* [Aim of the task]:
Which of the lines below holds the string "article"? Copy every line that does.

+++

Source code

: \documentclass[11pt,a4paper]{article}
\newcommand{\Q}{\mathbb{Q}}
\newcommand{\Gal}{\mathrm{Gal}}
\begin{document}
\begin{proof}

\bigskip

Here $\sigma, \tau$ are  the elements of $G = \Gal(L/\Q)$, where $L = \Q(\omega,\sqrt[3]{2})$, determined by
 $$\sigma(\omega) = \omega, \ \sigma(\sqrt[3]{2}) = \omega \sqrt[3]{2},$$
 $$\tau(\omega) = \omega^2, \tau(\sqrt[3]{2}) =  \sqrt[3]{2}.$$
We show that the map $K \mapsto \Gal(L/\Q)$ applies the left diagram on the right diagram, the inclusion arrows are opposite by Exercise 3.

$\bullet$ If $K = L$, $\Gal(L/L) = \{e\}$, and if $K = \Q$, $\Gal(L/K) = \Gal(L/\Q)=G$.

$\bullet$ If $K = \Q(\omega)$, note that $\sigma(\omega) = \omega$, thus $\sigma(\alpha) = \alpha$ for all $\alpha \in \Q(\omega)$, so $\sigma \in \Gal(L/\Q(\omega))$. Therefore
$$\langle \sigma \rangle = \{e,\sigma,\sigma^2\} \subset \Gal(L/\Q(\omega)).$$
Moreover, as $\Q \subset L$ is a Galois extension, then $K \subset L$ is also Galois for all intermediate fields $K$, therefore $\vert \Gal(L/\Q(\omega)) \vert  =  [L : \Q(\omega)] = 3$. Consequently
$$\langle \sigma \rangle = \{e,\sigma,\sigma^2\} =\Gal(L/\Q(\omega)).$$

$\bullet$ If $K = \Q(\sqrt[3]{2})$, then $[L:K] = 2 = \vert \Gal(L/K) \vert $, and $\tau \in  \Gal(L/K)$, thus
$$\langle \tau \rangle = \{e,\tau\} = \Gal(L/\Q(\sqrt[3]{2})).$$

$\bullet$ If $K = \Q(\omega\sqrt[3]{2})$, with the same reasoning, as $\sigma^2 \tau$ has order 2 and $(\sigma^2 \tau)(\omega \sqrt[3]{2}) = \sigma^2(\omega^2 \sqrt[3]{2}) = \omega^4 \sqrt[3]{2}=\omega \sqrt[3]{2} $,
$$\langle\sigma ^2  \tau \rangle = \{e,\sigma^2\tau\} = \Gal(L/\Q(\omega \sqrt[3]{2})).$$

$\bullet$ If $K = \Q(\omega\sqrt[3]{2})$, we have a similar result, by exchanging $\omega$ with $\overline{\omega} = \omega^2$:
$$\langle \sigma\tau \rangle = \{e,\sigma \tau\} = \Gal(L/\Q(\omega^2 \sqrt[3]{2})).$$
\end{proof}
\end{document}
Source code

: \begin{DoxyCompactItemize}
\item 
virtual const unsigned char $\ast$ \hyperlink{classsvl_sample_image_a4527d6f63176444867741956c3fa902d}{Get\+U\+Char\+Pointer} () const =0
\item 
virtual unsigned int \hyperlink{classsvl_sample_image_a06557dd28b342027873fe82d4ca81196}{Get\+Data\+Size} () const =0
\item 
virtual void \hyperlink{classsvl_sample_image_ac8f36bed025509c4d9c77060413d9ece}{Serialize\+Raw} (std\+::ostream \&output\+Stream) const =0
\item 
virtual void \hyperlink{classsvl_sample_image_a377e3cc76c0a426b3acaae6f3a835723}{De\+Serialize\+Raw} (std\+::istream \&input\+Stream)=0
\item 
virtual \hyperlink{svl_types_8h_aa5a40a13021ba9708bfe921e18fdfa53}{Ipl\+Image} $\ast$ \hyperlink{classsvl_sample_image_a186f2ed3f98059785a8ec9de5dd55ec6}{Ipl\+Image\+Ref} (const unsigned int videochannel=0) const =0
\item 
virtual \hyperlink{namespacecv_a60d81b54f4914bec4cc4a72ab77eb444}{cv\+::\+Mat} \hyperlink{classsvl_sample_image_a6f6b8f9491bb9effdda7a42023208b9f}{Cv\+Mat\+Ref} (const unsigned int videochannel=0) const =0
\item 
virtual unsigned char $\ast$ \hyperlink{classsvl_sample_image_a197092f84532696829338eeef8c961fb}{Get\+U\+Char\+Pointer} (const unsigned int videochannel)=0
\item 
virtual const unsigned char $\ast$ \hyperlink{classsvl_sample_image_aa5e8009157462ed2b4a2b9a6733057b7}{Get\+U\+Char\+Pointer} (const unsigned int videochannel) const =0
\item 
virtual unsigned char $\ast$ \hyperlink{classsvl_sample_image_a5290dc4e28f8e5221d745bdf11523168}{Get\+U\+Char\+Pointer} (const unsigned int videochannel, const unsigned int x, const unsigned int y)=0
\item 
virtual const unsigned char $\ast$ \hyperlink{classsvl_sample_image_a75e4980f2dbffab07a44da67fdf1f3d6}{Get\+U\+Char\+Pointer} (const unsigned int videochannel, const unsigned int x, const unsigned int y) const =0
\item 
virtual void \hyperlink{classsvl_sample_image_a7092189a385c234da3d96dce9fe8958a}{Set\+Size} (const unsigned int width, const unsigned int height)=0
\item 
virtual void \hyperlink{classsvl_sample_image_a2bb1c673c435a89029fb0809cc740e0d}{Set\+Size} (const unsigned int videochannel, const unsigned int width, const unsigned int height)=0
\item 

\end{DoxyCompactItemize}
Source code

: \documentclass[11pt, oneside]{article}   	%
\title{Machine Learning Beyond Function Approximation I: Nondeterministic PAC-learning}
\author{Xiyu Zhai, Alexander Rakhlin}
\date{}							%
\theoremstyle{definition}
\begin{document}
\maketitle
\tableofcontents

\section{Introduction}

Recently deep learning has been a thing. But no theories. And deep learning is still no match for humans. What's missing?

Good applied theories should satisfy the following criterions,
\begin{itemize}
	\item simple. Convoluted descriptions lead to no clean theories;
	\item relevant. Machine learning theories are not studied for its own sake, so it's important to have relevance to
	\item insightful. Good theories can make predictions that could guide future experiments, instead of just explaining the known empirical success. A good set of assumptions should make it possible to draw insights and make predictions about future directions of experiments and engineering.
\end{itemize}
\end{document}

+++

* [Result]:
: \documentclass[11pt,a4paper]{article}
: \documentclass[11pt, oneside]{article}   	%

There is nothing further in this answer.